The author is grateful to Donald McCubbin from the University of California San Diego for his helpful suggestions for revision. The author is also appreciative to Altamont Winds, Inc., and Idaho Winds, Inc., for supporting the research conducted here. Despite their assistance, however, all conclusions and statements in this article reflect only the views of the author.

Notes

1. Although Erickson professes to using ‘standardized fatality monitoring data’, Willis et al. point out that, when corrected for scavenger and efficiency losses, the number of birds killed by these six wind farms could be as high as 0.653 per GWh. However, I do not use the numbers from Willis et al. because the associated avian deaths for nuclear power and fossil fuels are not adjusted for scavenger and efficiency losses. I wanted a comparison between the three sources of energy to remain consistent, viewing ‘apples to apples’ as it were.

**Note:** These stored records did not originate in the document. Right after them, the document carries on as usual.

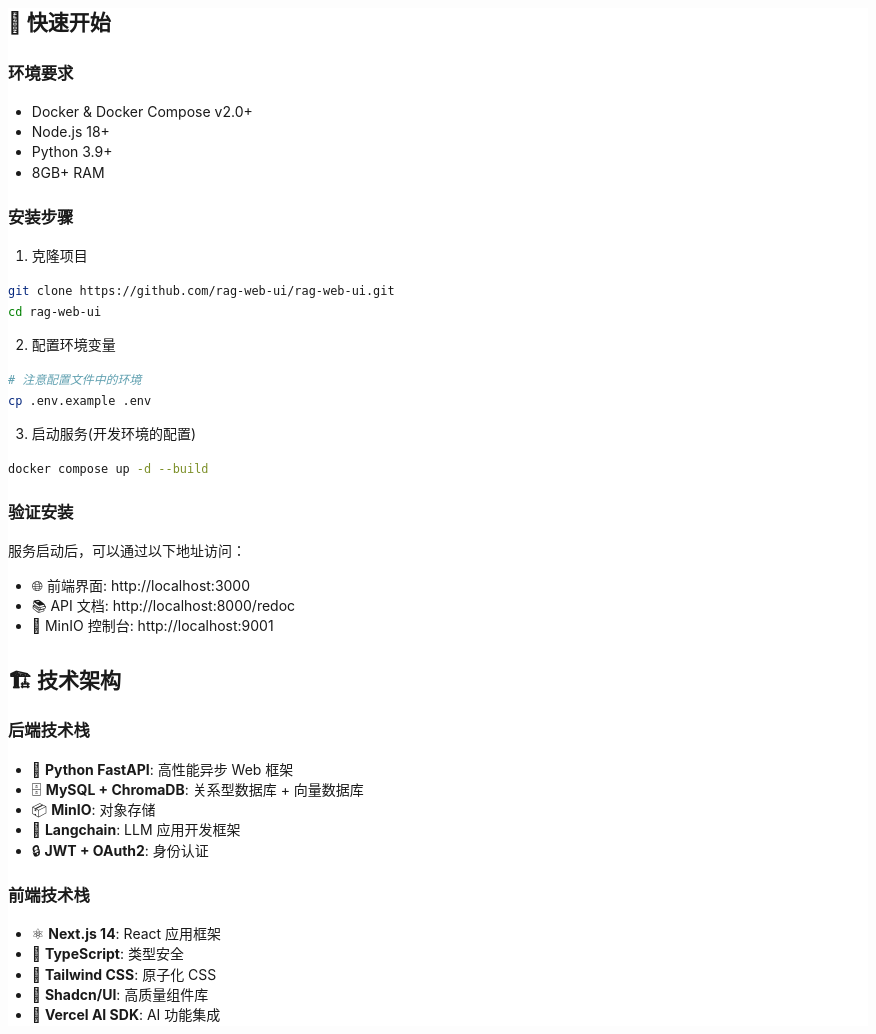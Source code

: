 
## 🚀 快速开始

### 环境要求

- Docker & Docker Compose v2.0+
- Node.js 18+
- Python 3.9+
- 8GB+ RAM

### 安装步骤

1. 克隆项目
```bash
git clone https://github.com/rag-web-ui/rag-web-ui.git
cd rag-web-ui
```
2. 配置环境变量

```bash
# 注意配置文件中的环境
cp .env.example .env
```

3. 启动服务(开发环境的配置)
```bash
docker compose up -d --build
```

### 验证安装

服务启动后，可以通过以下地址访问：

- 🌐 前端界面: http://localhost:3000
- 📚 API 文档: http://localhost:8000/redoc
- 💾 MinIO 控制台: http://localhost:9001

## 🏗️ 技术架构

### 后端技术栈

- 🐍 **Python FastAPI**: 高性能异步 Web 框架
- 🗄️ **MySQL + ChromaDB**: 关系型数据库 + 向量数据库
- 📦 **MinIO**: 对象存储
- 🔗 **Langchain**: LLM 应用开发框架
- 🔒 **JWT + OAuth2**: 身份认证

### 前端技术栈

- ⚛️ **Next.js 14**: React 应用框架
- 📘 **TypeScript**: 类型安全
- 🎨 **Tailwind CSS**: 原子化 CSS
- 🎯 **Shadcn/UI**: 高质量组件库
- 🤖 **Vercel AI SDK**: AI 功能集成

2. The wood thrush population in the United States totals about 14 million, so a mean population reduction of 3.5% amounts to 490,000 deaths per year. Fossil-fueled electricity combustion is responsible for about one-third to one-fourth of all sulfur dioxide and nitrogen oxide emissions, the two primary precursors to acid rain, making it indirectly responsible for about 122,500 to 161,700 wood thrush deaths. Taking the mean, 142,100, and dividing it by the 2.87 million GWh coal, oil, and gas generators produced in 2006, one gets a fatality rate of 0.05 GWh.

3. The National Audubon Society has placed more than 6.7 million albatross, ducks, hawks, terns, and gulls in the United States on their Watch List of threatened species. While these numbers are indeed a small fraction of the overall population, attributing a mean population reduction of 6% correlates with 402,000 mercury-induced deaths. Fossil-fueled power plants are responsible for about 40% of the country’s mercury emissions. Taking 40% of 402,000 one gets 160,800 and dividing it by the 2.87 million GWh generated by fossil-fueled power stations results in 0.06 deaths per GWh.

4. There are more than 9800 species and an estimated global population of 100 billion to 1 trillion individual wild birds in the world (a mean estimate of 500 billion birds). The United States is presumed to have between 10% and 12% of this total, or roughly 55 billion birds, within its geographic borders in the summer. Taking the mean in climate change induced avian deaths expected by Thomas et al. (26%), one gets 14.3 billion bird deaths spread across 38 years for the United States or an average of 376 million dead birds per year. Attributing 7% of these deaths to fossil-fueled power plants (responsible for 39% of the country's carbon dioxide emissions, and US emissions are responsible for about 18% of the global total), one gets 26.3 million birds for 2.87 million GWh per year or 9.16 deaths per GWh. This estimate is a very crude approximation – for more see the section on ‘Limitations’.

5. Taking the extra cost associated with scrubbed coal (19.79 ¢/kWh in 2010 dollars) – and multiplying it by coal's generation in 2009 (1756 billion kWh), amounts to $347.5 billion in damages. For oil generators, the number is $6.9 billion (17.97 ¢/kWh and 38,937 million kWh). For natural gas power plants, the number is $61.5 billion (6.68 ¢/kWh and 921 billion kWh).